São Paulo – A cena se repete há tempos: a pessoa dá entrada no pedido de aposentadoria e antes de receber a confirmação do INSS, já começa a receber ligações de bancos oferecendo crédito consignado. Por trás de tal prática está o vazamento de dados do indivíduo para o sistema bancário.

Depois de tanto notificar o INSS e receber sempre a mesma resposta de que “medidas estão sendo tomadas”, sem nada de fato mudar, o Instituto Brasileiro de Defesa do Consumidor (Idec) resolveu ir além e agora pediu providências para os ministérios da Justiça e da Economia, Banco Central, Câmara dos Deputados e Senado, cobrando soluções contra práticas abusivas na oferta de empréstimos consignados para novos aposentados.

“O problema há anos só cresce, então entendemos que precisávamos ter uma ação mais efetiva para combater essa prática de vazamento de informação, porque isso configura crime, quebra do sigilo das informações bancárias dos consumidores, sobretudo aqueles que entram com pedido de aposentadoria e nem receberam informação do INSS, e já são assediados pelo sistema bancário para a oferta de crédito consignado”, explica Ione Amorim, economista do Idec, em entrevista à jornalista Marilu Cabanas, na Rádio Brasil Atual.

Como consequência da prática abusiva, muitos aposentados já entram na aposentadoria endividados.

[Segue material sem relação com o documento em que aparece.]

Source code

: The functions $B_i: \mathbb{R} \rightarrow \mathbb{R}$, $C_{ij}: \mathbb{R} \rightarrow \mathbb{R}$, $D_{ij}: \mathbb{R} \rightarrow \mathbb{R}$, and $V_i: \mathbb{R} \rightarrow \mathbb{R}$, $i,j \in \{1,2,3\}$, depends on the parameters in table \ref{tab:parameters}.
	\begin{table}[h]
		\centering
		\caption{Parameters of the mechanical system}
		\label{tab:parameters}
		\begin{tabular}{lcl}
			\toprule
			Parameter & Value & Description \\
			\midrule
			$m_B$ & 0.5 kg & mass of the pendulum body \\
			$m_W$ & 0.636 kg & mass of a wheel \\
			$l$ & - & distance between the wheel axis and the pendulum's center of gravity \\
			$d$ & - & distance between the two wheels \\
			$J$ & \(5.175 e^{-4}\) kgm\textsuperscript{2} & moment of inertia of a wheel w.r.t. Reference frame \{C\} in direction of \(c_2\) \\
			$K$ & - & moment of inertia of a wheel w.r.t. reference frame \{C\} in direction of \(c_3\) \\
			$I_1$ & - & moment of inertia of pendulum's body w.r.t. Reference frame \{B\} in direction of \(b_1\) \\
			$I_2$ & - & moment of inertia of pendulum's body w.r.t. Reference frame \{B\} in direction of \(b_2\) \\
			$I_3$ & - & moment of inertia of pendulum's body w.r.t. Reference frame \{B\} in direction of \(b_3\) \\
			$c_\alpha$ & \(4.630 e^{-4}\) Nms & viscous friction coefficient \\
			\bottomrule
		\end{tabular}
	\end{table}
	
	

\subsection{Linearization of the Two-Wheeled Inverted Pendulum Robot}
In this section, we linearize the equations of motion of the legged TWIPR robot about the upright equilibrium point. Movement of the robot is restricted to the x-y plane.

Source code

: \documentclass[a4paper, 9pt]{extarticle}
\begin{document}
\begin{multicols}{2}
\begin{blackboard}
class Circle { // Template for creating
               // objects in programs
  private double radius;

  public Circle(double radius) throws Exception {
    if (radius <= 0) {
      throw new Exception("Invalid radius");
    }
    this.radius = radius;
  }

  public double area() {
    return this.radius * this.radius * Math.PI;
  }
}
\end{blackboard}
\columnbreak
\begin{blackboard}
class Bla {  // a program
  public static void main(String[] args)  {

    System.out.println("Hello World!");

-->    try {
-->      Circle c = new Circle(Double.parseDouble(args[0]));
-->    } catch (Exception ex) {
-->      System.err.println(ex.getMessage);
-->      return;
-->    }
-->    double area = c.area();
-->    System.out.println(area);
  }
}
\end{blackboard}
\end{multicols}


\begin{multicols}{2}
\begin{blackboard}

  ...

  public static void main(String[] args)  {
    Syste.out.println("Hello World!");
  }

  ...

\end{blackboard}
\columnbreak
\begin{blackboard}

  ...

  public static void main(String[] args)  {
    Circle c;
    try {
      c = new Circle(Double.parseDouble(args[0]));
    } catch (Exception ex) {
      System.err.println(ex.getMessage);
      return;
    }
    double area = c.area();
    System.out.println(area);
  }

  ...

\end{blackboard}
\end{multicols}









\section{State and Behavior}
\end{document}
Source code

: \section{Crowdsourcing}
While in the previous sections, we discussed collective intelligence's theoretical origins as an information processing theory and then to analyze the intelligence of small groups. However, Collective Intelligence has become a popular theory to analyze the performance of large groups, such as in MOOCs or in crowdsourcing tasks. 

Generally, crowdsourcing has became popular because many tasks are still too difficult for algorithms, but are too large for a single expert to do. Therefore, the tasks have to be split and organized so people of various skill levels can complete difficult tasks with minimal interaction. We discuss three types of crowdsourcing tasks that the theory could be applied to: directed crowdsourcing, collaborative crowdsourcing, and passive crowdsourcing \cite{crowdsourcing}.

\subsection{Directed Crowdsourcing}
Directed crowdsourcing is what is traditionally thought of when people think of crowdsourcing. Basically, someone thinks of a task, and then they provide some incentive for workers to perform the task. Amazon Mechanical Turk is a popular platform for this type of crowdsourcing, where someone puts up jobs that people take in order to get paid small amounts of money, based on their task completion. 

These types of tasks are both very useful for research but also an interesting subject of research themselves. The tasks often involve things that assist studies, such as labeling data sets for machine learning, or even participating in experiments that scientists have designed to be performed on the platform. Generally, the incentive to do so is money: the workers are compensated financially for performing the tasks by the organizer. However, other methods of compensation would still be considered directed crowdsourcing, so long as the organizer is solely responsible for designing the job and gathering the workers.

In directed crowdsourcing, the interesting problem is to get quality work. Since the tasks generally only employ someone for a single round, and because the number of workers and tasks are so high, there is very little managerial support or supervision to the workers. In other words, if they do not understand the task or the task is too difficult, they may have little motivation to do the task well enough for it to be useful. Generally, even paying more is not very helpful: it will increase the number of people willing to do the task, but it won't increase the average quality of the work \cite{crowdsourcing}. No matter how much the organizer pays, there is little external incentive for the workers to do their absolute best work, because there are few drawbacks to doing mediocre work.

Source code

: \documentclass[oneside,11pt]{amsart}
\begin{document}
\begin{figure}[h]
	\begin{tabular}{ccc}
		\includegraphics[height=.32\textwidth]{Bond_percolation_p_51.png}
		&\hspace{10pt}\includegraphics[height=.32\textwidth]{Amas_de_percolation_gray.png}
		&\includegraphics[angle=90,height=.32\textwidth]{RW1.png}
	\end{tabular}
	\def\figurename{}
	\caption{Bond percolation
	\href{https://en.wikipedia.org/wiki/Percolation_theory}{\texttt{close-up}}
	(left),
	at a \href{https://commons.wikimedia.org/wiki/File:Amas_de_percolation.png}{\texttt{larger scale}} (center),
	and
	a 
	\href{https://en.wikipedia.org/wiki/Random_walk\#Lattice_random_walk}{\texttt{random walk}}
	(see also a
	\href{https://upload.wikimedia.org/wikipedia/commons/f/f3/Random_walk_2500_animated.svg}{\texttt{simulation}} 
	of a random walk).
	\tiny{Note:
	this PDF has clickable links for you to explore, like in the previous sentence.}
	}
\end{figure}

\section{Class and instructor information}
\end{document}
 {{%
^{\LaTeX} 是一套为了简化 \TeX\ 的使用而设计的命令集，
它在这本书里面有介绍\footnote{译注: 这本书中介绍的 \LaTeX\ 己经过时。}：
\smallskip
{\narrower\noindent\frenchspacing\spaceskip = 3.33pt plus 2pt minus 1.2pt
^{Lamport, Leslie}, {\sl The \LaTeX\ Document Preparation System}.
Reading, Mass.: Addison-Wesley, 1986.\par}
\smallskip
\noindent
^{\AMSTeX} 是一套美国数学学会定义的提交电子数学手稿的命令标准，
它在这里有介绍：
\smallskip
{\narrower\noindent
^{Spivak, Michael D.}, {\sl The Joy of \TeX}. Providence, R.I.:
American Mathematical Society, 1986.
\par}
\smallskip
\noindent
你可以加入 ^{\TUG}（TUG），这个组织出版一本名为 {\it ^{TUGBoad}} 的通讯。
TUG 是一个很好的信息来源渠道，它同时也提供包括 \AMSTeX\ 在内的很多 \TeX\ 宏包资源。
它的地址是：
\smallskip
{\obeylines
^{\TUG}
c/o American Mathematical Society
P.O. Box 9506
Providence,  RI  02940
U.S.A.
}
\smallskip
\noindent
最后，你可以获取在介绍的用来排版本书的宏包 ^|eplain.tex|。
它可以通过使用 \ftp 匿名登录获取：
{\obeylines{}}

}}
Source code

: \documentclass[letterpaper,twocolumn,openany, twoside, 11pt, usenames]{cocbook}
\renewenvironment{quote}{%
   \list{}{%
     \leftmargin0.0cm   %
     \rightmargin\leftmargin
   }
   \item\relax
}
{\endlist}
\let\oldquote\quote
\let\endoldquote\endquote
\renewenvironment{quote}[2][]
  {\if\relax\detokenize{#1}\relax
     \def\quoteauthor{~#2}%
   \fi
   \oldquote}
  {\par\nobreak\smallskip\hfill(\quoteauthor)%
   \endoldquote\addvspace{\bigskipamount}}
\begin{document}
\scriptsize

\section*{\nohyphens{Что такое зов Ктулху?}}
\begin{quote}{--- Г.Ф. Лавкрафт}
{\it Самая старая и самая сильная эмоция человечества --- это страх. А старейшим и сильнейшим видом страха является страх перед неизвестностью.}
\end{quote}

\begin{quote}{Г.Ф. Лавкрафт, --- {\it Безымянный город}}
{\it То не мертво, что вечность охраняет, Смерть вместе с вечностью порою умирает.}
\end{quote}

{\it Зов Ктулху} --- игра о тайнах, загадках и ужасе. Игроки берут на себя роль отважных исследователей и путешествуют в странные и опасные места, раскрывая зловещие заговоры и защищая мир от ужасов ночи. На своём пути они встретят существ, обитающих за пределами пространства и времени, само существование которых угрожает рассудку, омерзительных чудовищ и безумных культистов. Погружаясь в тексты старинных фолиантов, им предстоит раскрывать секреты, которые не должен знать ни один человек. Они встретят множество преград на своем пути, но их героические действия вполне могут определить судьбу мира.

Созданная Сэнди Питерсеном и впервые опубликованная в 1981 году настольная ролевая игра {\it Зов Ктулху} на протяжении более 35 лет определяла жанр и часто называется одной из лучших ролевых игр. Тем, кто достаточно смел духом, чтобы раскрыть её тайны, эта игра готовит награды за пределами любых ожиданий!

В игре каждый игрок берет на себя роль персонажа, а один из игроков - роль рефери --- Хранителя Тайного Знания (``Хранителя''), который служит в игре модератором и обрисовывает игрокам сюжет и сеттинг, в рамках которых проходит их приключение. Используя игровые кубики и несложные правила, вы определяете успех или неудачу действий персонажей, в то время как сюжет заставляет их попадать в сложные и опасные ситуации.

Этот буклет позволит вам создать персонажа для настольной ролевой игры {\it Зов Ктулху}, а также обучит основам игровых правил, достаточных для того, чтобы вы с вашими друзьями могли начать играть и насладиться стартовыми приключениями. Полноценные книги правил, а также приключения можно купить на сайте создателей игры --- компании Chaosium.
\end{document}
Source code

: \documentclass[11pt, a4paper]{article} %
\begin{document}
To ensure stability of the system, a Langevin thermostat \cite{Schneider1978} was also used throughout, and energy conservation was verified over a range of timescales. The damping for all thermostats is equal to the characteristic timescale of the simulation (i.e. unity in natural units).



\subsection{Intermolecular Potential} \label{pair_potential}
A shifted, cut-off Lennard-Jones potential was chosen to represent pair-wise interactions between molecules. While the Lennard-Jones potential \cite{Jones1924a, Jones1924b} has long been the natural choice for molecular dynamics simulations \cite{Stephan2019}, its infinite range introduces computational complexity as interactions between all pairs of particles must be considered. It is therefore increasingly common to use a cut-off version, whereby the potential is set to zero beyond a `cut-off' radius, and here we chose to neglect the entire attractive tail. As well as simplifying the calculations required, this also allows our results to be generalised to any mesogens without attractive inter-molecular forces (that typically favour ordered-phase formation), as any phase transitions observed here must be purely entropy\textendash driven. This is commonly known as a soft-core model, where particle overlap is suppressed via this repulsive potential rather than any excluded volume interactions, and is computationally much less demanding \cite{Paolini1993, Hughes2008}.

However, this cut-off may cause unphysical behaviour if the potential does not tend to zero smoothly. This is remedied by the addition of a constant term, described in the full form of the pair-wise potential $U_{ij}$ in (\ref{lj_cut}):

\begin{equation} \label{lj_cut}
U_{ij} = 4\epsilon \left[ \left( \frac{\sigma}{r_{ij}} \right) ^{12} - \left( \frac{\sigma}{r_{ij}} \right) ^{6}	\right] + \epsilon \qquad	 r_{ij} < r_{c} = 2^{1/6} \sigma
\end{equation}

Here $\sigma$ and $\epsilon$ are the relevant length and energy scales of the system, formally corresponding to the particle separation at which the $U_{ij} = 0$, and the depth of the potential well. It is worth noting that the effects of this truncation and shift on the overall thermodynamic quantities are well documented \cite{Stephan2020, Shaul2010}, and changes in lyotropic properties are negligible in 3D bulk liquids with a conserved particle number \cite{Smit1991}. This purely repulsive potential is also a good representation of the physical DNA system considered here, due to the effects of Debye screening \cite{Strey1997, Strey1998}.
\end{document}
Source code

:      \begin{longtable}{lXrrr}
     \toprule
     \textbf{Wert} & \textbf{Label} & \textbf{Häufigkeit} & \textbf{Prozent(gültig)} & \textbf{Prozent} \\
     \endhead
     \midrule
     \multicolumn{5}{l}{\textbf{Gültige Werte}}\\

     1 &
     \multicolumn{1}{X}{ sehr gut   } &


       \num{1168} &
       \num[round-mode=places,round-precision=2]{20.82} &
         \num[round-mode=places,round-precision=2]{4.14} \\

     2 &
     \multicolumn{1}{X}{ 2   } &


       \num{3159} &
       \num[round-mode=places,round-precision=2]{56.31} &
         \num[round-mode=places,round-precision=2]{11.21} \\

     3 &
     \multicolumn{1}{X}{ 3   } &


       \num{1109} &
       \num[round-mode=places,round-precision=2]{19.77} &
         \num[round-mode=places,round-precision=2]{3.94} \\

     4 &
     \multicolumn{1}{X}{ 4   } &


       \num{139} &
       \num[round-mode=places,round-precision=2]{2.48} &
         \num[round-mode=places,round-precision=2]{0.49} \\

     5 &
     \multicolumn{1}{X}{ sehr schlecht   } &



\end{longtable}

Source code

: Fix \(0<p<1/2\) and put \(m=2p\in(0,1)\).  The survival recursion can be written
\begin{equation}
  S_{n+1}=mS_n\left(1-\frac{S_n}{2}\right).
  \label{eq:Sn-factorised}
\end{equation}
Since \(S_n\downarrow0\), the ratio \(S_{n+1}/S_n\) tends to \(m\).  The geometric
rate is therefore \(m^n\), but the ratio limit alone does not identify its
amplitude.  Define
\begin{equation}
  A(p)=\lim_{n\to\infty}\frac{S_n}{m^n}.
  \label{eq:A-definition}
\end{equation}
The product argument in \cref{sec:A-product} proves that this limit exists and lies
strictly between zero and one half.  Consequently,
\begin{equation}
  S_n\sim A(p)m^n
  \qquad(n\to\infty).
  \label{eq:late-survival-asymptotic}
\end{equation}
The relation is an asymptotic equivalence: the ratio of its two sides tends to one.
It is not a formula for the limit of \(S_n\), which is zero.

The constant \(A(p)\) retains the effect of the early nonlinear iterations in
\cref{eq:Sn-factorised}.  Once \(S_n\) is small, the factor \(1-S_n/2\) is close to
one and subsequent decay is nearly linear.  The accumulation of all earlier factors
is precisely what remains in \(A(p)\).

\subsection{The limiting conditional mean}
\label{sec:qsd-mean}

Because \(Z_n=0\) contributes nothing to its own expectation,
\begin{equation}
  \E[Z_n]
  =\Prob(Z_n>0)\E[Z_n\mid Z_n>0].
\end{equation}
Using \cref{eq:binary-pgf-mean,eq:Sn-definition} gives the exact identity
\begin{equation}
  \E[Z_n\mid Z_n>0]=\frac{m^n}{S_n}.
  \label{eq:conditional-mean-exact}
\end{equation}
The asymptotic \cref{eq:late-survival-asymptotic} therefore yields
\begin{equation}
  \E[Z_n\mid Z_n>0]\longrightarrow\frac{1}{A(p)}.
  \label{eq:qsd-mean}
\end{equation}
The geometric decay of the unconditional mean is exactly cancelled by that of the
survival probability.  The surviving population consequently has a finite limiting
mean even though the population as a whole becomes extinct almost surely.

Ela explica que, após receber o direito ao benefício, a relação dos aposentados passa a ser quase que exclusiva com o banco, sem maiores informações do INSS sobre tal ilegalidade.

“Ele recebe pelo banco, então essas ligações acabam fazendo parte da realidade de oferta de serviços, mas tem que ter limite para essa oferta, sobretudo quando a informação ainda não é oficial do órgão competente. O consumidor não pode entender como aceitável que seus dados sejam disponibilizados para várias instituições financeiras”, alerta a economista do Idec.